ダイアリーエッセイ:WBC準決勝を見て2023年03月21日

 

WBCの頂点を目指す侍ジャパンの戦いを、1次ラウンドからすべて、テレビの前に貼りついて見てきた。

大谷選手も、一躍人気者になったヌートバー選手も、もちろん目が離せないのだけれど、中でも気になったのは、絶不調に苦しむ村上選手の姿だった。

彼を見ていて、ある記憶がよみがえってきたのだ。

 

小学6年の時のことだ。学年全員で横浜市の体育大会に出場することになって、その練習を続けていた。競争ではなく演技のひとつに、4段の跳び箱を跳び越えていく種目がある。どのグループも一人ずつ同じ速さで進んでいけばいいのだ。

それが、なぜか急に跳べなくなった。

お転婆の私は、4段どころか5段も6段も跳べていたのに、跳び板まで走っていって手をつくと、ふっと固まってしまう。何度やってもどうしても跳べない。

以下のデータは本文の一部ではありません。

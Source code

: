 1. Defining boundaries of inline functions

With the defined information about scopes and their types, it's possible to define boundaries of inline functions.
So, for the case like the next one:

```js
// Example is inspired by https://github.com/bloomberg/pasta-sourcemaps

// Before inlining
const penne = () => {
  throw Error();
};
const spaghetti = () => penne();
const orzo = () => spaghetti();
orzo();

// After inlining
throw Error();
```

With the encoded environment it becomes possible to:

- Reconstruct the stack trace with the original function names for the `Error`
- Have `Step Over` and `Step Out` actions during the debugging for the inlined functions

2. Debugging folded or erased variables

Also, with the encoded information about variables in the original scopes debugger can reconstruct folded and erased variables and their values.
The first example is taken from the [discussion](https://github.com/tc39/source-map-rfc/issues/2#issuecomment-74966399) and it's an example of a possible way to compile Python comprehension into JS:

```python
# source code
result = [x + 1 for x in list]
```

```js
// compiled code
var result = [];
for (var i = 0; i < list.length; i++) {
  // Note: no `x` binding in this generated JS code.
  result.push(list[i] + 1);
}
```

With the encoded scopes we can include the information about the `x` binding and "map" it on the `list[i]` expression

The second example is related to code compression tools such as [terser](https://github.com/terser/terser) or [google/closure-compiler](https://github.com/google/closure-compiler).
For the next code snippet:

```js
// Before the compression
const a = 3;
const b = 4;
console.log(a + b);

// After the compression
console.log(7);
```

「そのうち、また跳べるようになるから」と、先生は苦笑いでスルーしてくれて、跳び箱の横を走りぬけるしかなかった。

そして大会当日、私はどうなったか。

ないのだ、その日の記憶が。ないところを見ると、きっと跳べなかったのだろう。屈辱の記憶だからこそ、抹消してしまったのだと思う。

 

さて、本日の侍ジャパンVSメキシコの戦い。あいにく家族もいないし、朝からビール片手にというわけにもいかない。それでもドキドキしながら孤独な応援を続けた。

4回表に3点も先制点を取られて、なかなか返せない。ようやく吉田選手の3ランホームランで同点に持ち込んでも、次の回でまた1点取られてしまう。

村上選手の不調は、準々決勝で2回のヒットを放ち、復調したかに見えた。が、今日もやはり不調気味で三振が続く。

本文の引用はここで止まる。